Collected data
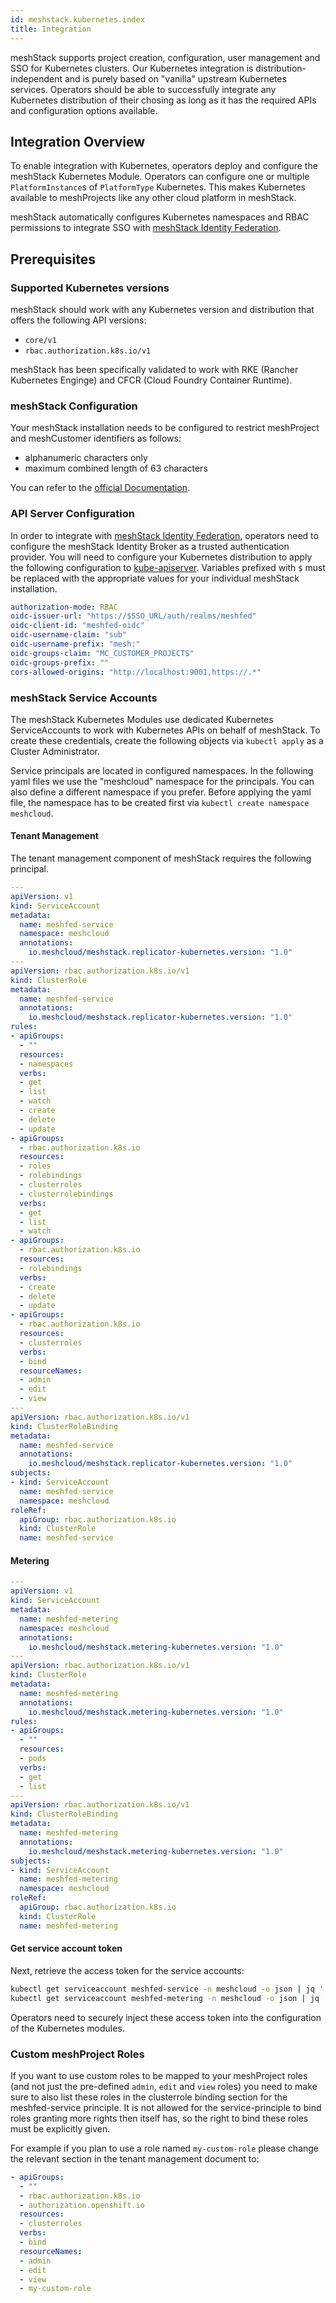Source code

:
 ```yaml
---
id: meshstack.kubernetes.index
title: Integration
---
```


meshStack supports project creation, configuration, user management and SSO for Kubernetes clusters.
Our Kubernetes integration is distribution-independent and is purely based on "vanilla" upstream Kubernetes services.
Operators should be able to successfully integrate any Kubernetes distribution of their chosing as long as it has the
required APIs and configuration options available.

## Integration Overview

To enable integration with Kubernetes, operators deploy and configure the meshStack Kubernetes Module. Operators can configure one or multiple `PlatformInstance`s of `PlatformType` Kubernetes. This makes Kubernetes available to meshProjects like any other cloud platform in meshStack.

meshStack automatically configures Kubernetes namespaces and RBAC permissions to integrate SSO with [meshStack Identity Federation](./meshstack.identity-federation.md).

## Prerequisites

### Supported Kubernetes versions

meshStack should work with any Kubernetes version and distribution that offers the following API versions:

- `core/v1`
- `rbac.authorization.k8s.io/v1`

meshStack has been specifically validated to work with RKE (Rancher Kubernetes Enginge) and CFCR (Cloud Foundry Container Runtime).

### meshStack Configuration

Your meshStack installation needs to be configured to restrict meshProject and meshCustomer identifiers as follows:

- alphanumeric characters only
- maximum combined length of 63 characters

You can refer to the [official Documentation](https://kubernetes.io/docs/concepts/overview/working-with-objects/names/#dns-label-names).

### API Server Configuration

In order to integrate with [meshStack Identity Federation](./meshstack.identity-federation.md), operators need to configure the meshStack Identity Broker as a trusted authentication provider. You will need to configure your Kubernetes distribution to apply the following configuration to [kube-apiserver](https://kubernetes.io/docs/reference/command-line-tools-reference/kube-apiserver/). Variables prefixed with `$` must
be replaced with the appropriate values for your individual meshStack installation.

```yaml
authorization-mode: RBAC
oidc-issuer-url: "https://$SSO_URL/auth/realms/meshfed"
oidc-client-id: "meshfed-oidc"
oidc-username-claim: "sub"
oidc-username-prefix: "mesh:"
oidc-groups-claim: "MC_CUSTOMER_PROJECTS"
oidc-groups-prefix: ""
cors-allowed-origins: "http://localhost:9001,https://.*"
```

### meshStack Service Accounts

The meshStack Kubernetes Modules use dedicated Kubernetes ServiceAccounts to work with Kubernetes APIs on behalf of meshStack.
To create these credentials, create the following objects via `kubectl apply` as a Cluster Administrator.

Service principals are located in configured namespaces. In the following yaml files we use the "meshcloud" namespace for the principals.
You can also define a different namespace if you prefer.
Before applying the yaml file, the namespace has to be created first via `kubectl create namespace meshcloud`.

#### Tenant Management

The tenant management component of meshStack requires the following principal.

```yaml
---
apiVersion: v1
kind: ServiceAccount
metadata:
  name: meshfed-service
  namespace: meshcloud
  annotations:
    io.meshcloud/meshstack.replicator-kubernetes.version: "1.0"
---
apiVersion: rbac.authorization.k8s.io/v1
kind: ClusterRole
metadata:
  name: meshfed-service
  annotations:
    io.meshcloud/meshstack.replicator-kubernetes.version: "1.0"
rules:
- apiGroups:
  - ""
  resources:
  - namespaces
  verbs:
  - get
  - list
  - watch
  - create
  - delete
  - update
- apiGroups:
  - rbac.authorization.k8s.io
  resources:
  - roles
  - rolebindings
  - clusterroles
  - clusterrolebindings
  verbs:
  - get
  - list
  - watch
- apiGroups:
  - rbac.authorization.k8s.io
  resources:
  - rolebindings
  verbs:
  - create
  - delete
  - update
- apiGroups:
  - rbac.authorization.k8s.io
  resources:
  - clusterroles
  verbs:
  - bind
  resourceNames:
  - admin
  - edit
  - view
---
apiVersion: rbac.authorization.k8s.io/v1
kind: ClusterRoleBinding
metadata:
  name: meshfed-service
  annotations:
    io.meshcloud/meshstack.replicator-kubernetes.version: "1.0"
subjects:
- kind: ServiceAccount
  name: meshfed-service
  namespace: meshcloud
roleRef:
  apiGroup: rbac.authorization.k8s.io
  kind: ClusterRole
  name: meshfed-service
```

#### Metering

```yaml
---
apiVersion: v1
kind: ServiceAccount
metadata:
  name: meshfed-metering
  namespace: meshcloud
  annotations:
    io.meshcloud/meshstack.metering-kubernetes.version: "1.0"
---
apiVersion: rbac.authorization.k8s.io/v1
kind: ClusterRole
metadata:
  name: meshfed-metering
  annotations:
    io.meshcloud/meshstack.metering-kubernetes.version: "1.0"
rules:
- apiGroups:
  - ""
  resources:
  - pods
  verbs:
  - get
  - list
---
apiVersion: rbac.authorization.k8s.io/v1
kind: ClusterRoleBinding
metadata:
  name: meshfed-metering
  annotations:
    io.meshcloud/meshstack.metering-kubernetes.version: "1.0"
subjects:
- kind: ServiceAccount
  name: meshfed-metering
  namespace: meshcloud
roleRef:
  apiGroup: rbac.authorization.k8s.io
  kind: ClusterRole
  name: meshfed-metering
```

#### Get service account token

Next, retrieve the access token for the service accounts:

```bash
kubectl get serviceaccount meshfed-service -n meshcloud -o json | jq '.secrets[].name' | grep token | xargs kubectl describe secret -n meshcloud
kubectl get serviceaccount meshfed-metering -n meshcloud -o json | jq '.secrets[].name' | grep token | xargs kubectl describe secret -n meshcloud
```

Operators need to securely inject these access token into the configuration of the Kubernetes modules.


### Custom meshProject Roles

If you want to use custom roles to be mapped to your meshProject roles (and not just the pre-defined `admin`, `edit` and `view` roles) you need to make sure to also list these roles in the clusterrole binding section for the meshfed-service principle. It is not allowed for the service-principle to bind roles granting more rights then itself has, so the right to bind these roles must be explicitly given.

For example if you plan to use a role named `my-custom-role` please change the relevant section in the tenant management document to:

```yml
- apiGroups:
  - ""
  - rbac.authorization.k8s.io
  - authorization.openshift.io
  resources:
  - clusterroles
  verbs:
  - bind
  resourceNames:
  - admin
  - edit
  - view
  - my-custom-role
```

...

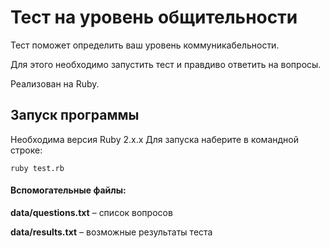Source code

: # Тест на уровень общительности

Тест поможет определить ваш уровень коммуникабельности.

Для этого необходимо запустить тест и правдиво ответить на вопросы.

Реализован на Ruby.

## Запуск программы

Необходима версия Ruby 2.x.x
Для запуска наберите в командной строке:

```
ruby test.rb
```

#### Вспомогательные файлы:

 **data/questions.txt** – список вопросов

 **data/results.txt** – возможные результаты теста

---

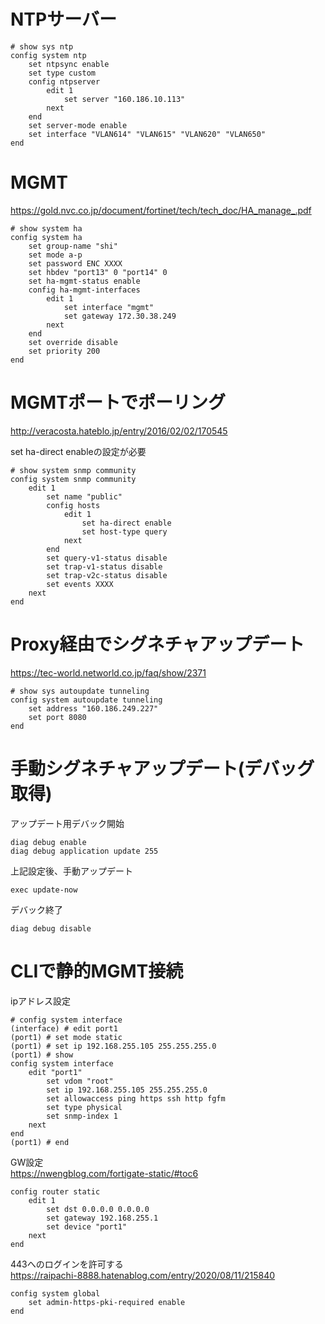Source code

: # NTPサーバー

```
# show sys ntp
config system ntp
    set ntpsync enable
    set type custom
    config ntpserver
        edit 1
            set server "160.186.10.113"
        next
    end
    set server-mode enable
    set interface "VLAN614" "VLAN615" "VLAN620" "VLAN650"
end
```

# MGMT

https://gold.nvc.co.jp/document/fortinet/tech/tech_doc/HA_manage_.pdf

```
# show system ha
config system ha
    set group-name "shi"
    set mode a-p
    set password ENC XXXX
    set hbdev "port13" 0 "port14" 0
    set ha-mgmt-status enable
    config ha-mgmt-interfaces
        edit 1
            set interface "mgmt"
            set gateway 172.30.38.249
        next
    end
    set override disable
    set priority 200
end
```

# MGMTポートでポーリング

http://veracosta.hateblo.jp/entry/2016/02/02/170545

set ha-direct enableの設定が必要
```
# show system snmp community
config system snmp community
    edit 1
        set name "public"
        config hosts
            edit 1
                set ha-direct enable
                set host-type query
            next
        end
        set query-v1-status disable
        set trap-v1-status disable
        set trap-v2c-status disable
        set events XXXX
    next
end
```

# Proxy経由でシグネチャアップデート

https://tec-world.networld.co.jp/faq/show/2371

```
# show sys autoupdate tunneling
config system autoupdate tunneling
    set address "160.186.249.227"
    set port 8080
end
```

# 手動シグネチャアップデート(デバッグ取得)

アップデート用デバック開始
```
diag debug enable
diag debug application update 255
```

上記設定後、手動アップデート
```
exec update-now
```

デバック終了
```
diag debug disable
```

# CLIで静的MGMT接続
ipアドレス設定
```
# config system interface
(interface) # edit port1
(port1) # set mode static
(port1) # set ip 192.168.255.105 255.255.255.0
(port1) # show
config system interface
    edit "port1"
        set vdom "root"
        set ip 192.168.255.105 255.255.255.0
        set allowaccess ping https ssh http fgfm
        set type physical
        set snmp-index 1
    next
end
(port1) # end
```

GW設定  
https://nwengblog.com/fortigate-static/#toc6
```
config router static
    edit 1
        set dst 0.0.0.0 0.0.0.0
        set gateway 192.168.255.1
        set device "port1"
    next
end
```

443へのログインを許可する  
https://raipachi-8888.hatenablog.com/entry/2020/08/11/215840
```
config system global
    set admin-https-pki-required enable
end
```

Task to complete:
Would you copy out every line in the records that includes the string "json"?

Exercise response:
kubectl get serviceaccount meshfed-service -n meshcloud -o json | jq '.secrets[].name' | grep token | xargs kubectl describe secret -n meshcloud
kubectl get serviceaccount meshfed-metering -n meshcloud -o json | jq '.secrets[].name' | grep token | xargs kubectl describe secret -n meshcloud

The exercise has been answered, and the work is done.